For the copy, please give all of the data again exactly and leave the pictures out.

> [Supplied entries]:
= = = = =
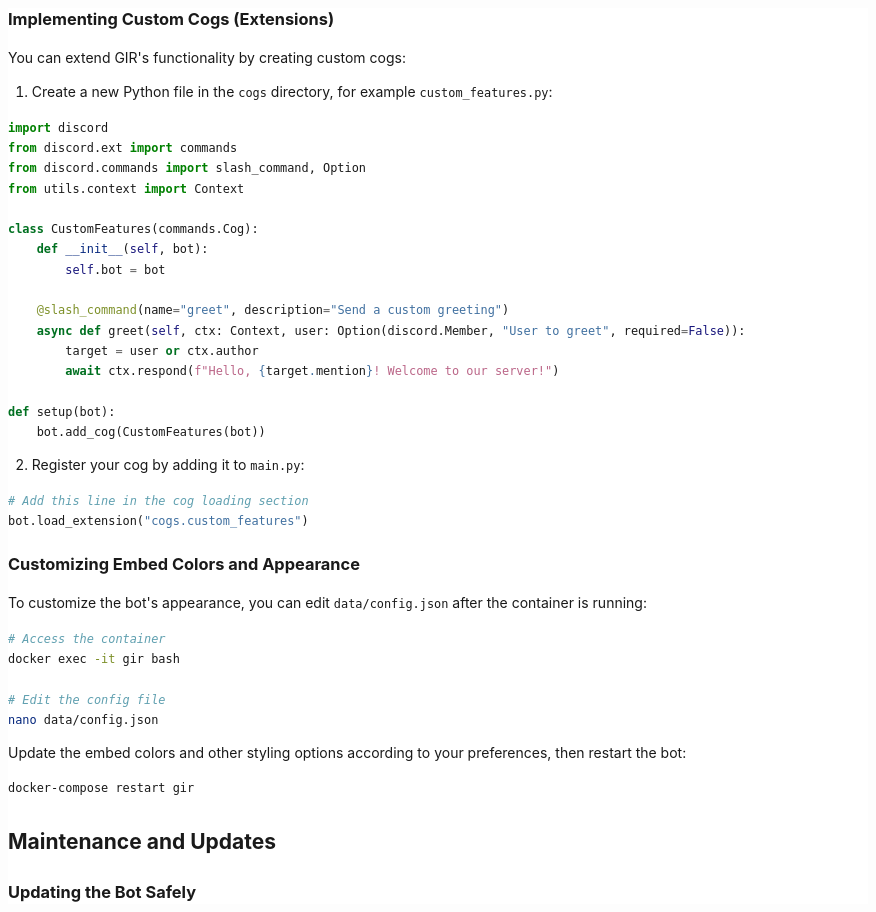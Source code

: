### Implementing Custom Cogs (Extensions)

You can extend GIR's functionality by creating custom cogs:

1. Create a new Python file in the `cogs` directory, for example `custom_features.py`:

```python
import discord
from discord.ext import commands
from discord.commands import slash_command, Option
from utils.context import Context

class CustomFeatures(commands.Cog):
    def __init__(self, bot):
        self.bot = bot
    
    @slash_command(name="greet", description="Send a custom greeting")
    async def greet(self, ctx: Context, user: Option(discord.Member, "User to greet", required=False)):
        target = user or ctx.author
        await ctx.respond(f"Hello, {target.mention}! Welcome to our server!")

def setup(bot):
    bot.add_cog(CustomFeatures(bot))
```

2. Register your cog by adding it to `main.py`:

```python
# Add this line in the cog loading section
bot.load_extension("cogs.custom_features")
```

### Customizing Embed Colors and Appearance

To customize the bot's appearance, you can edit `data/config.json` after the container is running:

```bash
# Access the container
docker exec -it gir bash

# Edit the config file
nano data/config.json
```

Update the embed colors and other styling options according to your preferences, then restart the bot:

```bash
docker-compose restart gir
```

## Maintenance and Updates

### Updating the Bot Safely
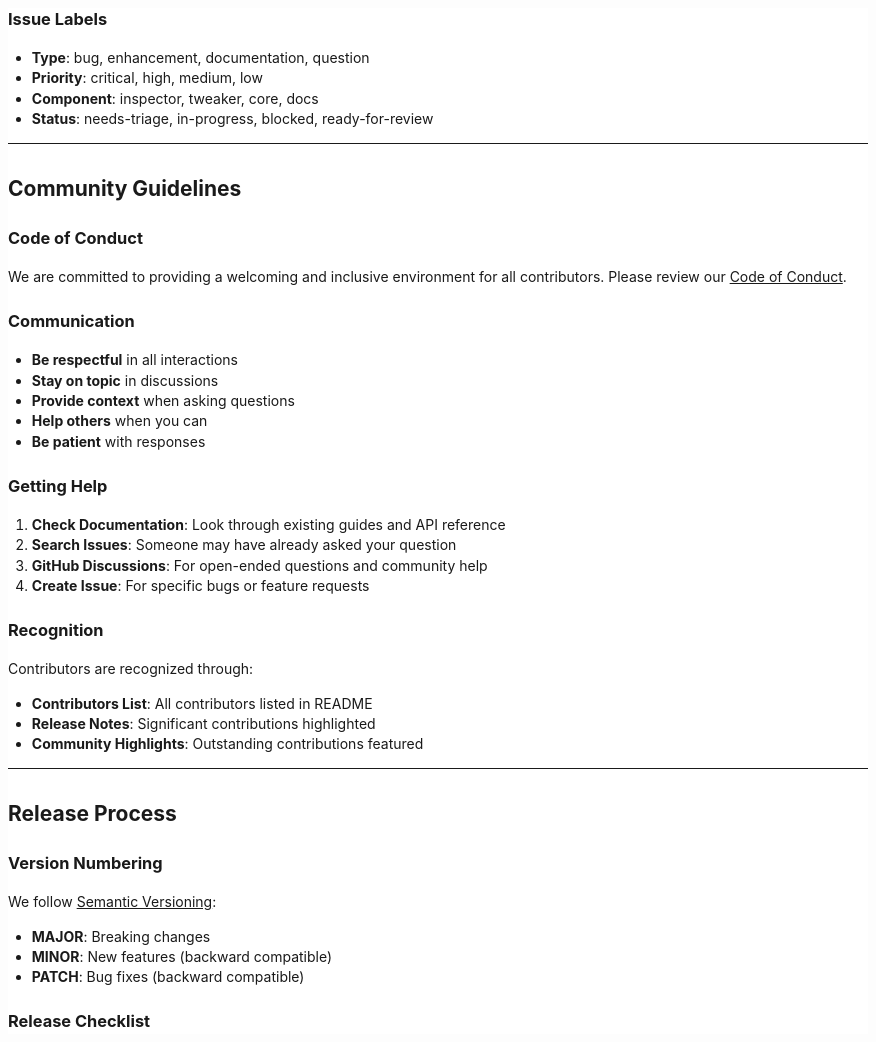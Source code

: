 ### Issue Labels

- **Type**: bug, enhancement, documentation, question
- **Priority**: critical, high, medium, low
- **Component**: inspector, tweaker, core, docs
- **Status**: needs-triage, in-progress, blocked, ready-for-review

---

## Community Guidelines

### Code of Conduct

We are committed to providing a welcoming and inclusive environment for all contributors. Please review our [Code of Conduct](CODE_OF_CONDUCT.md).

### Communication

- **Be respectful** in all interactions
- **Stay on topic** in discussions
- **Provide context** when asking questions
- **Help others** when you can
- **Be patient** with responses

### Getting Help

1. **Check Documentation**: Look through existing guides and API reference
2. **Search Issues**: Someone may have already asked your question
3. **GitHub Discussions**: For open-ended questions and community help
4. **Create Issue**: For specific bugs or feature requests

### Recognition

Contributors are recognized through:
- **Contributors List**: All contributors listed in README
- **Release Notes**: Significant contributions highlighted
- **Community Highlights**: Outstanding contributions featured

---

## Release Process

### Version Numbering

We follow [Semantic Versioning](https://semver.org/):
- **MAJOR**: Breaking changes
- **MINOR**: New features (backward compatible)
- **PATCH**: Bug fixes (backward compatible)

### Release Checklist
= = = = =
> [Worked solution]:
Source code

:### Implementing Custom Cogs (Extensions)

You can extend GIR's functionality by creating custom cogs:

1. Create a new Python file in the `cogs` directory, for example `custom_features.py`:

```python
import discord
from discord.ext import commands
from discord.commands import slash_command, Option
from utils.context import Context

class CustomFeatures(commands.Cog):
    def __init__(self, bot):
        self.bot = bot
    
    @slash_command(name="greet", description="Send a custom greeting")
    async def greet(self, ctx: Context, user: Option(discord.Member, "User to greet", required=False)):
        target = user or ctx.author
        await ctx.respond(f"Hello, {target.mention}! Welcome to our server!")

def setup(bot):
    bot.add_cog(CustomFeatures(bot))
```

2. Register your cog by adding it to `main.py`:

```python
# Add this line in the cog loading section
bot.load_extension("cogs.custom_features")
```

### Customizing Embed Colors and Appearance

To customize the bot's appearance, you can edit `data/config.json` after the container is running:

```bash
# Access the container
docker exec -it gir bash

# Edit the config file
nano data/config.json
```

Update the embed colors and other styling options according to your preferences, then restart the bot:

```bash
docker-compose restart gir
```

## Maintenance and Updates

### Updating the Bot Safely
Source code

: ### Issue Labels

- **Type**: bug, enhancement, documentation, question
- **Priority**: critical, high, medium, low
- **Component**: inspector, tweaker, core, docs
- **Status**: needs-triage, in-progress, blocked, ready-for-review

---

## Community Guidelines

### Code of Conduct

We are committed to providing a welcoming and inclusive environment for all contributors. Please review our [Code of Conduct](CODE_OF_CONDUCT.md).

### Communication

- **Be respectful** in all interactions
- **Stay on topic** in discussions
- **Provide context** when asking questions
- **Help others** when you can
- **Be patient** with responses

### Getting Help

1. **Check Documentation**: Look through existing guides and API reference
2. **Search Issues**: Someone may have already asked your question
3. **GitHub Discussions**: For open-ended questions and community help
4. **Create Issue**: For specific bugs or feature requests

### Recognition

Contributors are recognized through:
- **Contributors List**: All contributors listed in README
- **Release Notes**: Significant contributions highlighted
- **Community Highlights**: Outstanding contributions featured

---

## Release Process

### Version Numbering

We follow [Semantic Versioning](https://semver.org/):
- **MAJOR**: Breaking changes
- **MINOR**: New features (backward compatible)
- **PATCH**: Bug fixes (backward compatible)

### Release Checklist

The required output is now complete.